Category: Hockey RPF
Genre: Anxiety Disorder, F/M, Friendship, M/M, Mental Health Issues, Panic Attacks, Purging, Repeated Induced Vomiting
Language: English
Status: Completed
Published: 2016-09-20
Updated: 2016-09-20
Packaged: 2018-08-16 07:58:45
Rating: Teen And Up Audiences
Warnings: Creator Chose Not To Use Archive Warnings
Chapters: 1
Words: 2,221
Publisher: archiveofourown.org
Story URL: https://archiveofourown.org/works/8094295
Author URL: https://archiveofourown.org/users/hazel_3017/pseuds/hazel_3017
Summary: Marc-André has good days and bad days. The bad days are...bad.





	

**Author's Note:**

> Disclaimer: This is a work of fiction. 
> 
> Please note that this story deals pretty heavily with mental health issues, and pay close attention to the tags in case of triggers! The induced vomiting happens several times via 'purging' as a symptom of an anxiety disorder.
> 
> Written for the player of the month prompt for the September 2016 Pens Monthly.
> 
> Many thanks to theladyscribe for the beta.
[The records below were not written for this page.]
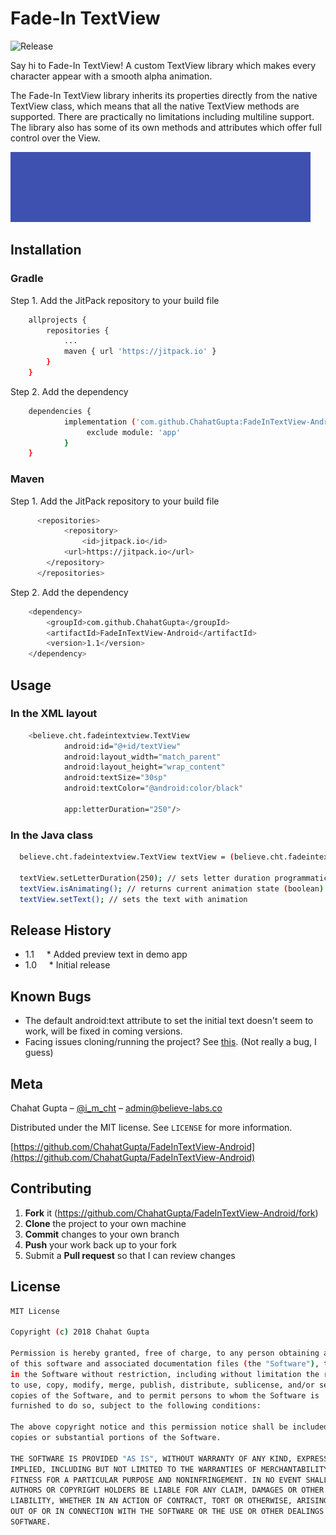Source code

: # Fade-In TextView

![Release](https://jitpack.io/v/ChahatGupta/FadeInTextView-Android.svg)

Say hi to Fade-In TextView! A custom TextView library which makes every character appear with a smooth alpha animation.

The Fade-In TextView library inherits its properties directly from the native TextView class, which means that all the native TextView methods are supported.
There are practically no limitations including multiline support. The library also has some of its own methods and attributes which offer full control over the View.

<img src='Fade-In TextView.gif'/>

## Installation

### Gradle

Step 1. Add the JitPack repository to your build file

```sh
	allprojects {
		repositories {
			...
			maven { url 'https://jitpack.io' }
		}
	}
```

Step 2. Add the dependency

```sh
	dependencies {
	        implementation ('com.github.ChahatGupta:FadeInTextView-Android:1.1') {
          	     exclude module: 'app'
    		}
	}
```

### Maven

Step 1. Add the JitPack repository to your build file

```sh
	  <repositories>
          	<repository>
          		<id>jitpack.io</id>
	  		<url>https://jitpack.io</url>
	  	</repository>
	  </repositories>
```

Step 2. Add the dependency

```sh
	<dependency>
	    <groupId>com.github.ChahatGupta</groupId>
	    <artifactId>FadeInTextView-Android</artifactId>
	    <version>1.1</version>
	</dependency>
```

## Usage

### In the XML layout

```sh
	<believe.cht.fadeintextview.TextView
            android:id="@+id/textView"
            android:layout_width="match_parent"
            android:layout_height="wrap_content"
            android:textSize="30sp"
            android:textColor="@android:color/black"
		
            app:letterDuration="250"/>
```

### In the Java class

```sh
  believe.cht.fadeintextview.TextView textView = (believe.cht.fadeintextview.TextView) findViewById(R.id.textView);
  
  textView.setLetterDuration(250); // sets letter duration programmatically
  textView.isAnimating(); // returns current animation state (boolean)
  textView.setText(); // sets the text with animation
```

## Release History

* 1.1
     * Added preview text in demo app
* 1.0
     * Initial release
 
## Known Bugs

* The default android:text attribute to set the initial text doesn't seem to work, will be fixed in coming versions.
* Facing issues cloning/running the project? See [this](https://stackoverflow.com/questions/34353220/android-studio-please-select-android-sdk). (Not really a bug, I guess)

## Meta

Chahat Gupta – [@i_m_cht](https://twitter.com/i_m_cht) – admin@believe-labs.co

Distributed under the MIT license. See ``LICENSE`` for more information.

[https://github.com/ChahatGupta/FadeInTextView-Android](https://github.com/ChahatGupta/FadeInTextView-Android)

## Contributing

1. **Fork** it (<https://github.com/ChahatGupta/FadeInTextView-Android/fork>)
2. **Clone** the project to your own machine
3. **Commit** changes to your own branch
4. **Push** your work back up to your fork
5. Submit a **Pull request** so that I can review changes

## License

```sh
MIT License

Copyright (c) 2018 Chahat Gupta

Permission is hereby granted, free of charge, to any person obtaining a copy
of this software and associated documentation files (the "Software"), to deal
in the Software without restriction, including without limitation the rights
to use, copy, modify, merge, publish, distribute, sublicense, and/or sell
copies of the Software, and to permit persons to whom the Software is
furnished to do so, subject to the following conditions:

The above copyright notice and this permission notice shall be included in all
copies or substantial portions of the Software.

THE SOFTWARE IS PROVIDED "AS IS", WITHOUT WARRANTY OF ANY KIND, EXPRESS OR
IMPLIED, INCLUDING BUT NOT LIMITED TO THE WARRANTIES OF MERCHANTABILITY,
FITNESS FOR A PARTICULAR PURPOSE AND NONINFRINGEMENT. IN NO EVENT SHALL THE
AUTHORS OR COPYRIGHT HOLDERS BE LIABLE FOR ANY CLAIM, DAMAGES OR OTHER
LIABILITY, WHETHER IN AN ACTION OF CONTRACT, TORT OR OTHERWISE, ARISING FROM,
OUT OF OR IN CONNECTION WITH THE SOFTWARE OR THE USE OR OTHER DEALINGS IN THE
SOFTWARE.
```
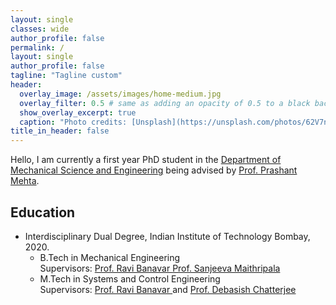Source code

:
 ```yaml
---
layout: single
classes: wide
author_profile: false
permalink: /
layout: single
author_profile: false
tagline: "Tagline custom"
header:
  overlay_image: /assets/images/home-medium.jpg
  overlay_filter: 0.5 # same as adding an opacity of 0.5 to a black background  
  show_overlay_excerpt: true
  caption: "Photo credits: [Unsplash](https://unsplash.com/photos/62V7ntlKgL8)"
title_in_header: false
---
```

Hello, I am currently a first year PhD student in the [Department of Mechanical Science and Engineering](http://mechanical.illinois.edu/) being advised by [Prof. Prashant Mehta](http://mehta.mechse.illinois.edu/).

## Education
<ul>
<li> Interdisciplinary Dual Degree, Indian Institute of Technology Bombay, 2020. 
<ul>
<li> B.Tech in Mechanical Engineering <br> 
Supervisors: <a href="https://www.sc.iitb.ac.in/~banavar/"> Prof. Ravi Banavar </a> <a href="http://eng.pdn.ac.lk/ME/People/FacultyProfiles.php?id=6"> Prof. Sanjeeva Maithripala </a> 
</li>
<li> M.Tech in Systems and Control Engineering <br> 
Supervisors: <a href="https://www.sc.iitb.ac.in/~banavar/"> Prof. Ravi Banavar </a> and <a href="https://www.sc.iitb.ac.in/~chatterjee/master/homepage/index.html"> Prof. Debasish Chatterjee </a>
</li>
</ul>
</li>
</ul>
Marc-André does not remember how old he was the first time he realised he’s not okay. He thinks it probably started when he was still in his teens, when hockey went from being an easy fun thing to the difficult kind. The kind where he’s being ranked among other goalies, where exposure matters, where everyone is fighting for the precious few spots on the national teams. It’s the kind where dipping below the average save percentage just isn’t good enough. Not if he wants to be the starting goalie for his team—not if he wants to play for his country.

He _does_ remember the first time he throws up, sick with disappointment and self-loathing; he’s been playing a stretch of bad games and is demoted for his troubles.

Marc-André feels it, the stress and the worry, solidifying like lead in his bones, weighing him down like an anchor. He feels as if he’s trudging through mud, drowning in a pool of his own tears and the sweat of his hard work. He’s put everything into his hockey, worked so hard and given it his very best.  

It still hasn’t been enough. 

(Sometime it feels as though it never is.) 

His failures make him nauseous just to think about, and he can feel it, gurgling low in his throat until he can’t hold it in. He throws up, and after, he feels better for it. Purged. As if he’s lighter. He’s breathing easier, his lungs expanding with each inhale. A teammate ask if he’s okay, and Marc-André nods. He smiles and means it, his laugh genuine, and plays his best game in close to two weeks. 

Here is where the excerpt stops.